Search code examples
pythonpython-2.7multiprocessinglibsvmpool

How to parallelise a function from another module using python multithreading without pickling it?


In my implementation of an svm prediction model, I would like to make the execution of a function svmutil.svm_train multi-threaded. Although I'm new to the implementation of multi-threaded programs, I have some knowledge of parallel programming concepts and I believe training multiple models with different sets of parameters simultaneously is theoretically possible.

Setup:

import svmutil
import multiprocessing as mp

problem = svm_util.svm_read_problem('my_problem')
# I have a list of svm_param objects I want to train
params = myCode.svm_param_list()

# Calculate the number of worker threads
processes = mp.cpu_count() * 2

Split the training into multiple threads of execution:

pool = mp.Pool(processes)
for param in params:
    pool.apply(svmutil.svm_train, args=(problem, param,))

pool.close()
pool.join()

However, the problem I'm having is that svmutil.svm_train cannot be pickled as it contains a c-type pointer. The python interpreter gives me the error:

ValueError: ctypes objects containing pointers cannot be pickled

I'd rather adjust my implementation than somehow pickle the function in the module. Therefore, I would like to know, is there some way in which I can parallelise this function without pickling it?

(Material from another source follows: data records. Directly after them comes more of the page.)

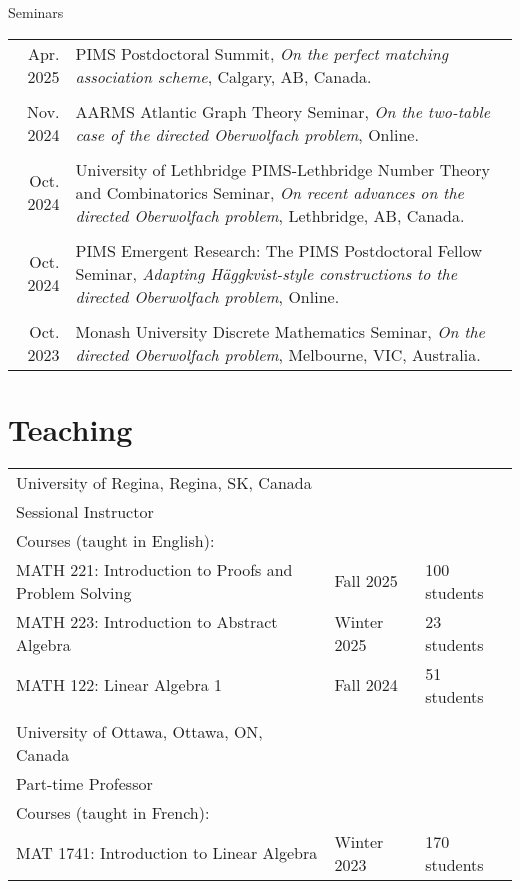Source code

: \documentclass[letter,12pt]{article} %
\begin{document}
 {\raggedleft
 \large Seminars \hfill
 }
 {\raggedleft
 \begin{longtable}{r p{13.5cm}}
Apr. 2025 &PIMS Postdoctoral Summit, \textit{On the perfect matching association scheme}, Calgary, AB, Canada.\\
 &\\[-3mm]
Nov. 2024 & AARMS Atlantic Graph Theory Seminar, \textit{On the two-table case of the directed Oberwolfach problem}, Online.\\
 &\\[-3mm]
Oct. 2024 & University of Lethbridge PIMS-Lethbridge Number Theory and Combinatorics Seminar, \textit{On recent advances on the directed Oberwolfach problem}, Lethbridge, AB, Canada.\\ 
 &\\[-3mm]
Oct. 2024 & PIMS Emergent Research: The PIMS Postdoctoral Fellow Seminar, \textit{Adapting Häggkvist-style constructions to the directed Oberwolfach problem},  Online.\\
&\\[-3mm]
Oct. 2023 & Monash University Discrete Mathematics Seminar, \textit{On the directed Oberwolfach problem}, Melbourne, VIC, Australia. 
 \end{longtable} 
}


\section{Teaching}

\begin{longtable}{l l  l}
 University of Regina, Regina, SK, Canada&&   \\
Sessional Instructor&& \\
 Courses (taught in English):&& \\
MATH 221:  Introduction to Proofs and Problem Solving  &Fall 2025 & 100 students\\
MATH 223:  Introduction to Abstract Algebra  & Winter 2025 & 23 students\\
MATH 122: Linear Algebra 1 & Fall 2024 & 51 students\\
\multicolumn{1}{c}{} &\multicolumn{1}{c}{} \\
University of Ottawa, Ottawa, ON, Canada& &   \\
Part-time Professor&& \\
Courses (taught in French):&&  \\
MAT 1741: Introduction to Linear Algebra&Winter 2023 & 170 students\\
\end{longtable}
\end{document}
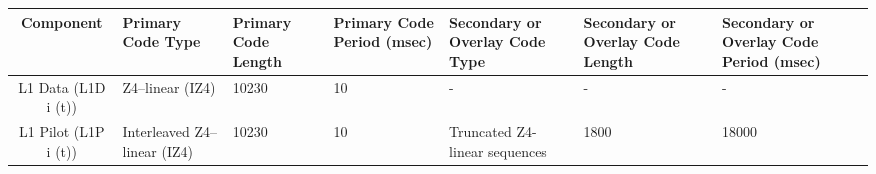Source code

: \begin{tabular}{|c|p{1.5cm}|p{1.3cm}|p{1.5cm}|p{1.5cm}|p{1.5cm}|p{1.5cm}|}
\hline
\textbf{Component} & \textbf{Primary Code Type} & \textbf{Primary Code Length} & \textbf{Primary Code Period (msec)} & \textbf{Secondary or Overlay Code Type} & \textbf{Secondary or Overlay Code Length} & \textbf{Secondary or Overlay Code Period (msec)} \\
\hline
L1 Data (L1D i (t)) & Z4–linear (IZ4) & 10230 & 10 & - & - & - \\
\hline
L1 Pilot (L1P i (t)) & Interleaved Z4–linear (IZ4) & 10230 & 10 & Truncated Z4-linear sequences & 1800 & 18000 \\
\hline
\end{tabular}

Also, how can I gather the results of the function? Ideally, this would be a list of trained models (output of the function svmutil.svm_train for each time I called the function).


Solution

  • I managed to use the top answer, in the question linked to in the comment above, to build a solution. I was able to parallelise the call to the python function in an external module by spawning pipes and processes and listening for results. The function I pass into the pipe is as follows: pipe.send(svmutil.svm_train(problem,param)))